Polluter Pays (And Maybe Pays Your Lawyer): BC Court of Appeal Clarifies the Law on Recovery of Costs in Contaminated Sites Claims

The British Columbia Court of Appeal has overturned previous decisions on the recoverability of legal costs associated with remediation under the Environmental Management Act (“EMA”). The decision is likely to have important ramifications on contaminated sites actions and on the role of lawyers in remediation in the future.

The EMA governs remediation (clean up) of polluted sites in B.C. and provides a mechanism for any person who remediates a contaminated site to recover their “reasonably incurred” costs of doing so from defined categories of ‘responsible persons’ (such as former owners or operators of the site).

In Victory Motors v Super Save[1], the Chief Justice of the Court of Appeal reversed previous case law on the legal fees of remediation. Previously, courts had found that legal costs were not recoverable as remediation costs (that is, recoverable in full). The previous analysis turned on distinctions between ‘innocent’ and ‘responsible’ parties in the EMA.[2]

The recent decision changes that analysis, determining recoverability by the type of cost, rather than the status of the party seeking them. The court determined that there are two categories of legal costs:

Litigation legal costs: (being the normal costs of litigation) are not remediation costs and will be dealt with under the rules of court (meaning pragmatically that only a proportion of them will be recoverable at the end of a trial because they will be subject to a tariff under court rules).

Remediation legal costs: are a new category of costs which (subject to reasonableness) ought to be fully recoverable under the EMA. The court set out specific (non-exclusive) examples of remediation legal costs:

  • advising the client;
  • negotiating with the government;
  • creating a remediation plan;
  • obtaining regulatory approvals;
  • executing the remediation plan;
  • investigating other responsible persons; and
  • negotiating and drafting remediation agreements.

The immediate effect of this is to increase the amount that can be recovered by successful plaintiffs.

However, the new framework also creates numerous potential issues for remediating parties, suggesting that the future of recovering costs in cost-recovery actions may not be as clear-cut.
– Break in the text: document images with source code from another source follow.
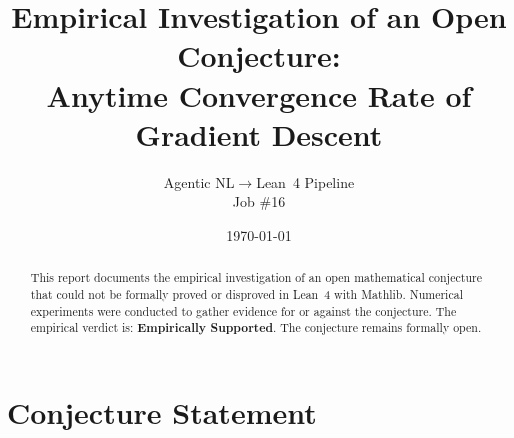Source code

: \documentclass[11pt]{article}
\title{Empirical Investigation of an Open Conjecture:\\
Anytime Convergence Rate of Gradient Descent}
\author{Agentic NL$\to$Lean~4 Pipeline \\ \small Job \#16}
\date{\today}
\begin{document}
\maketitle

\begin{abstract}
This report documents the empirical investigation of an open mathematical conjecture
that could not be formally proved or disproved in Lean~4 with Mathlib.
Numerical experiments were conducted to gather evidence for or against the conjecture.
The empirical verdict is: \textbf{\textcolor{green!70!black}{Empirically Supported}}.
The conjecture remains formally open.
\end{abstract}

\section{Conjecture Statement}
\end{document}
Some potential issues include:

  1. Excessive claims for remediation legal costs: the new framework incentivizes plaintiffs to potentially ‘front-load’ legal work, so that activity which would usually be done as part of litigation in the normal course of a lawsuit, is done more pro-actively before a case is commenced. Defendants will need to closely analyse what is being claimed. Arguably, the types of cost set out by the court are limited and in most cases should not represent a large part of the quantum of costs. However, it is expected that these issues may be hotly contested in future litigation.
  2. Increased role for lawyers in remediation: This decision allows recovery of costs incurred and encourages parties to engage lawyers early on. This should be welcomed by clients seeking to navigate a complicated legal and regulatory landscape.
  3. Reasonableness of legal costs: in considering how the reasonableness of legal costs is to be assessed, the court made reference to the Legal Profession Act and related cases.[3] This methodology raises the possibility that counsel at trial will be required to defend their own conduct on a file. Litigating such issues will no doubt be complicated and contentious.
  4. Waiver of privilege: remediating parties will now have to proceed on the basis that much of their correspondence with their lawyers may potentially be disclosed in court. The court in Victory Motors specifically advised lawyers dealing with such matters to maintain separate files and bills. However, this may prove to be a complicated issue.
  5. Betterment claims: the Court of Appeal expressly refused to rule on whether awards for betterment (reducing the value of EMA cost recovery awards because a plaintiff achieved an increase in the value of their land). This remains an open question in British Columbia.

While beyond the scope of this article, the court in Victory Motors also commented on the effect of certain provisions of the EMA in the context of a share sale. This is a complex and fact-dependent issue and anyone considering buying land or shares where environmental contamination is at issue should seek legal advice.

Victory Motors provides a detailed analysis of the history of the EMA, and a framework for the treatment of legal costs in future cases. It will be a critical case in the development of litigation in this area.

[1] Victory Motors (Abbotsford) Ltd. v. Actton Super-Save Gas Stations Ltd., 2021 BCCA 129 (“Victory Motors”)

[2] Canadian National Railway Company et al. v. A.B.C. Recycling Ltd.,2005 BCSC 647; Canadian National Railway Co. v. A.B.C. Recycling Ltd.,2006 BCCA 429; and Gehring et al. v. Chevron Canada Limited et al.,2007 BCSC 468

[3] Legal Profession Act, S.B.C. 1998, c.9; Yule v Saskatoon (City), (1995) 1 D.L.R. (2d) 540 (Sask. C.A.)